A panel on the Fox News show “Outnumbered” criticized President Donald Trump Thursday for denying that hurricanes last fall resulted in nearly 3,000 deaths in Puerto Rico.
“Five states have declared a state of emergency … Ten million people in the path of Florence,” exclaimed co-host Melissa Francis, referring to states bracing for Hurricane Florence’s anticipated Carolina landfall on Friday.
“Instead, they’re fighting back and forth about what happened in Puerto Rico,” Francis continued. “It is incredibly distasteful. I don’t know why the president weighed in on this one.”
Contributor Steve Hilton chimed in to say that Trump’s remarks were “unseemly,” and that “this political argument is really unnecessary.”
“What are we doing?” Hilton asked.
The conversation followed Trump’s tweets earlier in the day accusing Democrats of making up “really large numbers” of Puerto Rico deaths in an effort to make him “look as bad as possible.” Trump has been bragging about his administration’s response to last year’s hurricanes in recent days amid predictions for Hurricane Florence.

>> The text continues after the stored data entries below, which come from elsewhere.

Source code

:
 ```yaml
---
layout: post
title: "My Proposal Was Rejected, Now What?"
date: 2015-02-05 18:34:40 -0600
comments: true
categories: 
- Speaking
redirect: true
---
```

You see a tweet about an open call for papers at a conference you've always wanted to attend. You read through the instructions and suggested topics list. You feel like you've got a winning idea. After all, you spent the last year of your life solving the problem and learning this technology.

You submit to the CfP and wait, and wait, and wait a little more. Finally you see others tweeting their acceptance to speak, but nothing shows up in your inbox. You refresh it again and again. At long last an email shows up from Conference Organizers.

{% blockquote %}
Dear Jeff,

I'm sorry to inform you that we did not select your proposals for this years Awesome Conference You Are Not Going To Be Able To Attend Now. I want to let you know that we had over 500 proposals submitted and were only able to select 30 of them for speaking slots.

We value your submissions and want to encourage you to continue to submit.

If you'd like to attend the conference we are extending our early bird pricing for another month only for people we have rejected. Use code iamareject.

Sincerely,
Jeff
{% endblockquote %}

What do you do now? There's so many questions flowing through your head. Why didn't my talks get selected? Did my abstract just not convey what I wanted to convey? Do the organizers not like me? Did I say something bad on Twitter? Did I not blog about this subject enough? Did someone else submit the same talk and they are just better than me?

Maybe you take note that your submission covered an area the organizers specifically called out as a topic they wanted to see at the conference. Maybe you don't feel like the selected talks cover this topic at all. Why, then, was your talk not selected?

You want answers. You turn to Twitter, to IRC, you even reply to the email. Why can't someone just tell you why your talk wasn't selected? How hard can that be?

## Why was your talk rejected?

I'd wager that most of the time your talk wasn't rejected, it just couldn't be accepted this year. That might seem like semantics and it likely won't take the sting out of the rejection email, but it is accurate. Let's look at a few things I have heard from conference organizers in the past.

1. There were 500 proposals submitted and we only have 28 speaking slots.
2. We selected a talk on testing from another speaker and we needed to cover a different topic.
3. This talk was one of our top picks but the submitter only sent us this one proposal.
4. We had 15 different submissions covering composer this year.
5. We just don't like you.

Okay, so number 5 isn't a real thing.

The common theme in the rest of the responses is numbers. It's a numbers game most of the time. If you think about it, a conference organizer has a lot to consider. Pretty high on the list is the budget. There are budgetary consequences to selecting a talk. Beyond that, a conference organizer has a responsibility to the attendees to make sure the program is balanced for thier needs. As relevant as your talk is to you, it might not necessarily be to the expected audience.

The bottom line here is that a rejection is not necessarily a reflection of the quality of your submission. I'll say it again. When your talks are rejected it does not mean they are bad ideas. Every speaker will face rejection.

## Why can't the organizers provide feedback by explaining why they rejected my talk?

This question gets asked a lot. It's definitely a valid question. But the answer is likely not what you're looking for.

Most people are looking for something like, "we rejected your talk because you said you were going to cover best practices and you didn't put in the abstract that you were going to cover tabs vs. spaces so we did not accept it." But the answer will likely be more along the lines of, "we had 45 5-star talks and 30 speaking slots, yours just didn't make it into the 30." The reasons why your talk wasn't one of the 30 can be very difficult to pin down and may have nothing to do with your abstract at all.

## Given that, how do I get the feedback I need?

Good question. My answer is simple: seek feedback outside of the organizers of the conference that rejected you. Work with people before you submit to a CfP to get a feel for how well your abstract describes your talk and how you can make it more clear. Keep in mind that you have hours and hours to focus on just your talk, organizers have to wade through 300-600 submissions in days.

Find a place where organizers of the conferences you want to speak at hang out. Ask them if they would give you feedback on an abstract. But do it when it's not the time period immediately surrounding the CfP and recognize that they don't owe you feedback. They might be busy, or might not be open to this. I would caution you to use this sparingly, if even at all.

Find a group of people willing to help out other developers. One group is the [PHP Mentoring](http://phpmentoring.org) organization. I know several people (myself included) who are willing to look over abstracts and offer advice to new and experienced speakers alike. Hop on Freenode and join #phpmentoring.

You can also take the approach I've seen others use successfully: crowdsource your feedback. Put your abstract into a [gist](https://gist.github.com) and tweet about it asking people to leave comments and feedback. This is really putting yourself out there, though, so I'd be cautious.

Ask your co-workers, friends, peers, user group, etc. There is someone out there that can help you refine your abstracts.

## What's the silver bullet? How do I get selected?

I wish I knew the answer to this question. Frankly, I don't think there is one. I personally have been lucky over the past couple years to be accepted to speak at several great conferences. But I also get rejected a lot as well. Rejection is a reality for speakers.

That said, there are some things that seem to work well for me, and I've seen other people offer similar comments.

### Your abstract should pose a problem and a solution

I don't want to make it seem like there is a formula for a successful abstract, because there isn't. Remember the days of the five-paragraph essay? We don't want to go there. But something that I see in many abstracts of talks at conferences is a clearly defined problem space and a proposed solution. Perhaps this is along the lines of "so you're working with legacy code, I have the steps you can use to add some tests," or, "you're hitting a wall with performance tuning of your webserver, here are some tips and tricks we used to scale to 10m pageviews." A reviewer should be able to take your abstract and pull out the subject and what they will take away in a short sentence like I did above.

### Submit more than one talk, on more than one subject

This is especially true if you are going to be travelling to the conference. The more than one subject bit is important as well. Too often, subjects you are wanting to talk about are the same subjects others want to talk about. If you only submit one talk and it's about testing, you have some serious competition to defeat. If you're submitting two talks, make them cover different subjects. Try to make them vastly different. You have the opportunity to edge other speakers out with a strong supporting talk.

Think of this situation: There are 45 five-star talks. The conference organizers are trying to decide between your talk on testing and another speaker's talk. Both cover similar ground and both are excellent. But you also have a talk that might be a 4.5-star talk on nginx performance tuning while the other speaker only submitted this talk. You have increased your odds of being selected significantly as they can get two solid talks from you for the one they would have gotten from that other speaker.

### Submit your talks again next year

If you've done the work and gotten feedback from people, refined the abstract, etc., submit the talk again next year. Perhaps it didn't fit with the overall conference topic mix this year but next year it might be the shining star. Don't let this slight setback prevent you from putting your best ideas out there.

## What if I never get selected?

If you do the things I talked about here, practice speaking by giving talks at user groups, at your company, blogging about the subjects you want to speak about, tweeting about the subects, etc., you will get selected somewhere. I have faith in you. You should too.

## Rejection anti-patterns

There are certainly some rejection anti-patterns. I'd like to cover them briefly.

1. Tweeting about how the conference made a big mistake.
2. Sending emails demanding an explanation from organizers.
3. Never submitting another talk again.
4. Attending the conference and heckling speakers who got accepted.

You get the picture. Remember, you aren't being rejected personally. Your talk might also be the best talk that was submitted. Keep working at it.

The Puerto Rican government revised Hurricane Maria’s official death toll from 64 to 2,975 last month following a government-commissioned study.
“3000 people did not die in the two hurricanes that hit Puerto Rico. When I left the island, AFTER the storm had hit, they had anywhere from 6 to 18 deaths,” Trump tweeted, referring to his only visit to Puerto Rico after hurricanes Irma and Maria.
“Outnumbered” co-host Harris Faulkner said Trump’s claims on Twitter “cheapens us as a country.”
Frequent contributor Katie Pavlich argued the president’s comments about Puerto Rico as Hurricane Florence nears the U.S. served as a “distraction” and prevents the country from learning from mistakes made during Maria to better prepare.
Leslie Marshall said on the show that Trump should have kept politics out of his disaster remarks.
“You can never ― left or right, no matter what office you’re in ― try and turn disaster into political victory,” said Marshall.
“One of the things people are looking at ― which they don’t want to see in the president ― is the self-accolades.”